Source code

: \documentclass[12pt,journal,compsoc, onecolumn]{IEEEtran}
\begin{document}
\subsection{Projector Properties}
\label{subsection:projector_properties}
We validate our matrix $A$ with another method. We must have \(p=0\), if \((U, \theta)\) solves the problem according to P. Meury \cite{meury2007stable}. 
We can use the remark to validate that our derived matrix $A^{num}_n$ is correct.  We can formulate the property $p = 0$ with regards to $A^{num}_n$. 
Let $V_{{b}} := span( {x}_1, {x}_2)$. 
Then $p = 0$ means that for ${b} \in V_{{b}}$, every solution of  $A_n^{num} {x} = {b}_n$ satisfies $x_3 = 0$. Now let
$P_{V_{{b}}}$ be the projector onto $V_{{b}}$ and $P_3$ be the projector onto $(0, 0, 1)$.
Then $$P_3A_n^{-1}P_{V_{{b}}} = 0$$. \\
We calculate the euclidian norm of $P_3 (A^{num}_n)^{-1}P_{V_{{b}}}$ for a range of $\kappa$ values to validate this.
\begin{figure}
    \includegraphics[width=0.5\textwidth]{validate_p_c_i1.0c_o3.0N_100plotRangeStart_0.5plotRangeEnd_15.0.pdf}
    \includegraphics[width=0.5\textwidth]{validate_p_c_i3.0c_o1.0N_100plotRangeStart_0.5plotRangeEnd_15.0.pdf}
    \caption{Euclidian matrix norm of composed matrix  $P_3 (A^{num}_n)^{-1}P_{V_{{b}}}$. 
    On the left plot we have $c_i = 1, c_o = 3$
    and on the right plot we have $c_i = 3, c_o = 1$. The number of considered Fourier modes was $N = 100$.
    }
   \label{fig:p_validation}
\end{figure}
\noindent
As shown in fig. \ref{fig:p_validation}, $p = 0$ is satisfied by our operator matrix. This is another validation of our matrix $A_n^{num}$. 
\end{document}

--*--

— AIM OF THE EXERCISE —
Return all lines from the entries that contain the string "norm".

— RESPONSE BELOW —
We calculate the euclidian norm of $P_3 (A^{num}_n)^{-1}P_{V_{{b}}}$ for a range of $\kappa$ values to validate this.
    \caption{Euclidian matrix norm of composed matrix  $P_3 (A^{num}_n)^{-1}P_{V_{{b}}}$. 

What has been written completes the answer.